As I expand my skills in knitting (which I’ve mused on in earlier posts such as this oneand that one), I’m finding that the kind of attention required by knitting a complicated pattern can be meditative in a similar way. When your mind is focused on following the pattern, other preoccupations tend to drop away.

I experienced this when making my first piece of stranded knitting: a wool hat for my great-nephew’s first birthday. The pattern was called “Elephants on Parade.” On an off-white background, grey-blue elephants circled the hat, big ones below, and smaller ones as the hat decreased in diameter toward the top of the head. Between the rows of elephants were cheery red-checkered rows.

The designer’s pattern posed two new challenges for me. The elephants were graphed onto a pattern chart, showing which color to use for which stitch as you moved across the row. I’d never followed a pattern chart before; all my previous knitting projects had verbal instructions. But once I got the hang of following the tiny colored squares, keeping my post-it above the row I was on, I gained confidence and comfort in this visual way of following a pattern.

The second new challenge was the stranded knitting, which involved carrying two different color yarns across the row, the unused color carried as a loose strand behind the color in use.

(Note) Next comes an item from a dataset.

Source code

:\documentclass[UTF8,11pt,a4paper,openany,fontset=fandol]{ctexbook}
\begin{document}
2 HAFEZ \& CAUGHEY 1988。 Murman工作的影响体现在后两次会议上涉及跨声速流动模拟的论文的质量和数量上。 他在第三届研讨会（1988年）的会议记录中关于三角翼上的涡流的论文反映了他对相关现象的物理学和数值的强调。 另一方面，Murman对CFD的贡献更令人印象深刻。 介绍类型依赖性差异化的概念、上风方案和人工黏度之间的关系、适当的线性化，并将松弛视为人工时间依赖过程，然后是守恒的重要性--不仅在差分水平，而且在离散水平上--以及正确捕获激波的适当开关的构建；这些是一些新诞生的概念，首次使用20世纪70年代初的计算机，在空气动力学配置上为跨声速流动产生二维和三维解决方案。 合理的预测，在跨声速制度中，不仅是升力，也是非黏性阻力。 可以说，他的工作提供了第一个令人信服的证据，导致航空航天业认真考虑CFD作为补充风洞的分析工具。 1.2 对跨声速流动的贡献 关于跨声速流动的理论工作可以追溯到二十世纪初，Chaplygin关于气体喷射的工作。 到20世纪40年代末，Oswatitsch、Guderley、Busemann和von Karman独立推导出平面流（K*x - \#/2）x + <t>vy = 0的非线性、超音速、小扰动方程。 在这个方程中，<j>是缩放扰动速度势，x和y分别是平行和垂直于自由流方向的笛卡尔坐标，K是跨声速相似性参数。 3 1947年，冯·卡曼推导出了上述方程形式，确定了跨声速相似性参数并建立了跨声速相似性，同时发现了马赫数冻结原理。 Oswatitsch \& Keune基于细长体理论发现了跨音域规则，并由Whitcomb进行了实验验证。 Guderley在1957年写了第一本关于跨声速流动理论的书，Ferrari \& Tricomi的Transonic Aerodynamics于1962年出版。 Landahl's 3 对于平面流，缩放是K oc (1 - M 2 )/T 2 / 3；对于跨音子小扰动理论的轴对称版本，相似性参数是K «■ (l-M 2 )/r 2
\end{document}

So, for instance, while knitting two grey-blue stitches for the elephant’s back leg, I let the off-white yarn hang loose in the back, then picked it up to create the space between the elephant’s legs, leaving the grey-blue yarn loose; then for the front leg’s two grey-blue stitches, did the reverse. (I’ve since learned how to hold one strand in each hand, as in Fair Isle knitting.)

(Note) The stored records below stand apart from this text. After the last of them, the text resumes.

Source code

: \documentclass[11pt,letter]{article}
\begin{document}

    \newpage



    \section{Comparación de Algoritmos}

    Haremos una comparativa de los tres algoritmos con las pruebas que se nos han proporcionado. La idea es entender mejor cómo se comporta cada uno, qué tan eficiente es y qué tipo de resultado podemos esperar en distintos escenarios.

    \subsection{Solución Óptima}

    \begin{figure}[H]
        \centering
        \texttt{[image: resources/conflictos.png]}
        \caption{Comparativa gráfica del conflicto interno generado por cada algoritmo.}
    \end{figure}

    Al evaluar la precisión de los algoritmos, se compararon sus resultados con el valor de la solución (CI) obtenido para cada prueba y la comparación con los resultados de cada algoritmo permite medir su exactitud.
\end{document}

Once I figured out how to keep these two colors of yarn from getting tangled, I relaxed into the focused concentration that following this pattern required. I did have to focus; no day-dreaming here!

But as I saw the little elephants take shape in my hands, I felt the joy of creative accomplishment. It seemed almost miraculous: how these little creatures could come to a kind of life from two strands of yarn.

I remembered (not while knitting, since during the process my mind had to stay fixed on the creative present, but when I’d rest between rows to gaze with fulfillment at the work) how the figure of Wisdom speaks about creativity in the Bible’s book of Proverbs.

She, Wisdom, was created by God, she says, “at the beginning of his work,” so that she was present to witness his creation of our universe. “When he established the heaven, I was there, when he drew a circle on the face of the deep…when he assigned to the sea its limit…when he marked out the foundations of the earth.” As God molded these forms of heaven, seas, and earth, Wisdom watched in joy and even, she suggests, participated in the creative work: “then I was beside him, like a master worker; and I was daily his delight, rejoicing before him always, rejoicing in his inhabited world and delighting in the human race” (NRSV 8:22-31).

Sharing in the creativity of the designer of “Elephants on Parade” seemed to me at least a bit like Wisdom’s sharing in God’s creative work: a designer creates the original pattern; but “beside” the designer, “like a master worker,” is the one who delights in helping bring the pattern into being.

Wisdom’s rejoicing as she shared in the divine creativity was, as I imagine it, a meditative joy. Being “there” as God “established” heaven, earth, and humankind would be a witnessing in wonder. This would be a meditative experience beyond that of listening to music, that is (picking up my friend David Liptak’s terms) beyond focusing the mind on following the pattern. Because Wisdom—and a knitter following the designer’s knitting pattern—is “following” the pattern in a medium that helps bring the pattern into being.

The musical analogy here would be to the performer’s art: the musician follows the composer’s pattern and in doing so with attentive creative energy brings the composer’s design to life anew with each performance.

And so with following a complex pattern in knitting: it is meditative, but an active, creative meditation. And if you have followed my musings this far, dear reader, then I expect you might be a knitter too. If you are, and if you’d like to muse with me further about the spirituality of knitting—for a book I’ve recently gotten a contract for—email me at pegrosenthal@yahoo.com or give me your e-address in the comment box below.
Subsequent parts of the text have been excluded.